The sheer impact of such a feat is quite literally industry-changing. Rand Refinery and the Chamber of Mines of SA reported recently that while more than 30% of all the gold ever mined was from South Africa, a further 31 000t, or three-tenths of world reserves, still lie underground.

If Cutifani can start mining safely and profitably below 4.1km, he opens up 70m ounces for his company to mine it currently can’t reach.

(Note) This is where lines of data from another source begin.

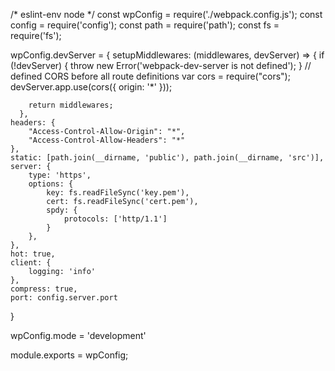/* eslint-env node */
const wpConfig = require('./webpack.config.js');
const config = require('config');
const path = require('path');
const fs = require('fs');

wpConfig.devServer = {
    setupMiddlewares: (middlewares, devServer) => {
        if (!devServer) {
            throw new Error('webpack-dev-server is not defined');
        }
        // defined CORS before all route definitions
        var cors = require("cors");
        devServer.app.use(cors({ origin: '*' }));

        return middlewares;
      },
    headers: {
        "Access-Control-Allow-Origin": "*",
        "Access-Control-Allow-Headers": "*"
    },
    static: [path.join(__dirname, 'public'), path.join(__dirname, 'src')],
    server: {
        type: 'https',
        options: {
            key: fs.readFileSync('key.pem'),
            cert: fs.readFileSync('cert.pem'),
            spdy: {
                protocols: ['http/1.1']
            }
        },
    },
    hot: true,
    client: {
        logging: 'info'
    },
    compress: true,
    port: config.server.port
}

wpConfig.mode = 'development'

module.exports = wpConfig;

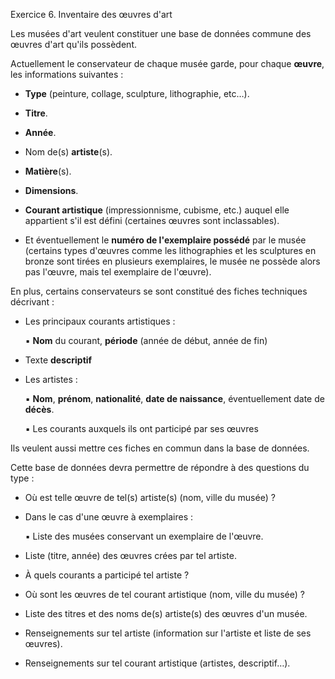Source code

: Exercice 6. Inventaire des œuvres d'art

Les musées d'art veulent constituer une base de données commune des œuvres d'art qu'ils possèdent.

Actuellement le conservateur de chaque musée garde, pour chaque **œuvre**, les informations suivantes :
-	**Type** (peinture, collage, sculpture, lithographie, etc…).
-	**Titre**.
-	**Année**.
-	Nom de(s) **artiste**(s).
-	**Matière**(s).
-	**Dimensions**.

-	**Courant artistique** (impressionnisme, cubisme, etc.) auquel elle appartient s'il est défini (certaines œuvres sont inclassables).

-	Et éventuellement le **numéro de l'exemplaire possédé** par le musée (certains types d'œuvres comme les lithographies et les sculptures en bronze sont tirées en plusieurs exemplaires, le musée ne possède alors pas l'œuvre, mais tel exemplaire de l'œuvre).

En plus, certains conservateurs se sont constitué des fiches techniques décrivant :

-	Les principaux courants artistiques :

    ▪	**Nom** du courant, **période** (année de début, année de fin)
-	Texte **descriptif**
-	Les artistes :

    ▪	**Nom**, **prénom**, **nationalité**, **date de naissance**, éventuellement date de **décès**.
    
    ▪	Les courants auxquels ils ont participé par ses œuvres


Ils veulent aussi mettre ces fiches en commun dans la base de données.

Cette base de données devra permettre de répondre à des questions du type :

-	Où est telle œuvre de tel(s) artiste(s) (nom, ville du musée) ?
-	Dans le cas d'une œuvre à exemplaires :

    ▪	Liste des musées conservant un exemplaire de l'œuvre.
-	Liste (titre, année) des œuvres crées par tel artiste.
-	À quels courants a participé tel artiste ?
-	Où sont les œuvres de tel courant artistique (nom, ville du musée) ?
-	Liste des titres et des noms de(s) artiste(s) des œuvres d'un musée.
-	Renseignements sur tel artiste (information sur l'artiste et liste de ses œuvres).
-	Renseignements sur tel courant artistique (artistes, descriptif…).
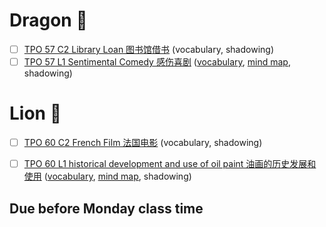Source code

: 
# Dragon 🐲
- [ ] [TPO 57 C2 Library Loan 图书馆借书](https://top.zhan.com/toefl/listen/review-2365-13.html?article_id=2365) (vocabulary, shadowing)
- [ ] [TPO 57 L1 Sentimental Comedy 感伤喜剧](https://top.zhan.com/toefl/listen/review-2363-13.html?article_id=2363) ([vocabulary](mindmap/tpo57_L1_Sentimental_Comedy.md), [mind map](mindmap/tpo57_L1_Sentimental_Comedy.md), shadowing)

# Lion 🦁️
- [ ] [TPO 60 C2 French Film 法国电影](https://top.zhan.com/toefl/listen/review-2543-13.html?article_id=2543) (vocabulary, shadowing)
- [ ] [TPO 60 L1 historical development and use of oil paint 油画的历史发展和使用](https://top.zhan.com/toefl/listen/review-2541-13.html?article_id=2541) ([vocabulary](https://github.com/shishiAPCS/shishiapcs.github.io/blob/master/mindmap/tpo60_L1_oil_paint.md), [mind map](https://github.com/shishiAPCS/shishiapcs.github.io/blob/master/mindmap/tpo60_L1_oil_paint.md), shadowing)


## Due before Monday class time
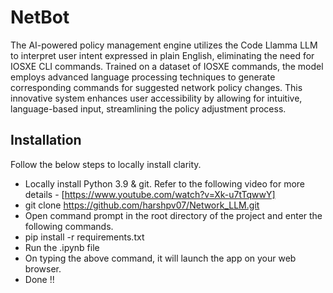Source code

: 

# NetBot

The AI-powered policy management engine utilizes the Code Llamma LLM to interpret user intent expressed in plain English, eliminating the need for IOSXE CLI commands. Trained on a dataset of IOSXE commands, the
model employs advanced language processing techniques to generate corresponding commands for suggested network policy changes. This innovative system enhances user accessibility by allowing for intuitive, language-based input, streamlining the policy adjustment process.


## Installation

Follow the below steps to locally install clarity. 
- Locally install Python 3.9 & git. Refer to the following video for more details - [https://www.youtube.com/watch?v=Xk-u7tTqwwY]
- git clone https://github.com/harshpv07/Network_LLM.git
- Open command prompt in the root directory of the project and enter the following commands.
- pip install -r requirements.txt
- Run the .ipynb file
- On typing the above command, it will launch the app on your web browser.
- Done !! 
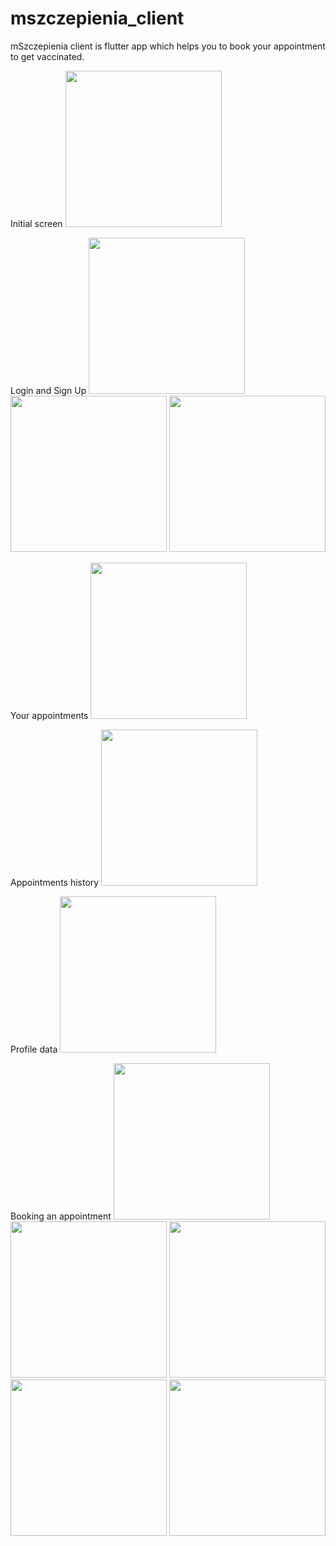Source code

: # mszczepienia_client

mSzczepienia client is flutter app which helps you to book your appointment to get vaccinated.

Initial screen
<img src="https://user-images.githubusercontent.com/58406847/156940213-44f166e3-ae83-49e6-b911-03edb4b08025.png" width="250">

Login and Sign Up
<img src="https://user-images.githubusercontent.com/58406847/156940221-4fc399c6-0b9c-4093-a88d-22aa7fb71a58.png" width="250">
<img src="https://user-images.githubusercontent.com/58406847/156940223-317249fa-d1f7-4465-8b0d-2255fd7f2ff6.png" width="250">
<img src="https://user-images.githubusercontent.com/58406847/156940227-1a51cb78-fa21-4683-ad54-e85e3acabfb4.png" width="250">

Your appointments
<img src="https://user-images.githubusercontent.com/58406847/156940228-2b7ab01f-0ecc-4192-b7d9-f0f4b4f83af5.png" width="250">

Appointments history
<img src="https://user-images.githubusercontent.com/58406847/156940234-7f05aead-d9ab-47e7-8352-2ee435ec7db2.png" width="250">

Profile data
<img src="https://user-images.githubusercontent.com/58406847/156940236-3d2c1bf0-a8b1-4408-b318-4416846976f8.png" width="250">

Booking an appointment
<img src="https://user-images.githubusercontent.com/58406847/156940240-5162d804-256f-473b-97b4-695f9b4d238b.png" width="250">
<img src="https://user-images.githubusercontent.com/58406847/156940250-42197027-5dd7-4156-9028-f98e0cda0cf2.png" width="250">
<img src="https://user-images.githubusercontent.com/58406847/156940251-71f72f05-35c8-4526-94bc-6c16b7dc492d.png" width="250">
<img src="https://user-images.githubusercontent.com/58406847/156940253-e5d70fbd-cf7a-4f4d-9c7d-3b255ad725ca.png" width="250">
<img src="https://user-images.githubusercontent.com/58406847/156940256-6aa3de04-1c7e-4a43-8daf-e9846daa7587.png" width="250">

It sounds risky but not attempting this, plots a trajectory that will see AngloGold’s South African production drop from about 1.74m ounces to 1m ounces annually where it will limp along for 20 and 30 years until extinction.

Cutifani’s most ambitious project of all, is to mine gold at depths of between four and five kilometres.

Accessing that currently stranded gold, however, will keep production steady. Should the technology now being explored prove good, it will take costs down 40%. Some 30 companies are working in a kind of research and development kibbutz with AngloGold, each covering its own costs, in an effort to crack a means of combining existing technology. US giants GE and 3M are two of the companies working on the project which Cutifani describes as probably the most progressive across the industry. Any technological developments the partners discover are theirs to keep.

“It’s potentially a game-changer,’ says Sandy McGregor, portfolio investor for Allan Gray, which holds up to 10% of total shares in AngloGold and, after Paulson & Co, the US hedge fund, is the gold company’s second largest shareholder. “I’ve seen a few of these schemes around [for mining gold at deeper levels], but this one might work,’ he says.

Ultimately the science of behaviour and the organisational work have to lead somewhere for investors.

“We have doubled cash flow from Project One,’ says Cutifani, who adds that a further doub-ling in cash flow has been derived from the removal of the hedge book, and continued gain in the dollar price of gold. By way of comparison, cash flow in 2008 financial year totalled $600m whereas on a first half annualised basis, cash flow is $2.4bn this year. In other words, AngloGold generated more cash from operations in the second quarter of this financial year than in the whole of 2008.

Yet the share price has dragged its feet this year. Cutifani claims to be untroubled believing the market will recognise the operational improvements are ongoing at AngloGold despite the difficulties posed by what Bruce Alway, an analyst for Merrill Lynch, described as “the South African discount’ in July.

Says Allan Gray’s McGregor: “What’s six months in our lives? I think Mark has brought a holistic vision. There are so many issues that a CEO has to manage, but we think he’s among the best at dealing with them all.’

Cutifani has said in the past that if the share price didn’t respond to the operational improvements, the company might have no option but to separate the South African and non-SA assets. “We have to consider everything,’ he says of that statement, adding that combinations with other company mines are the stuff of speculation.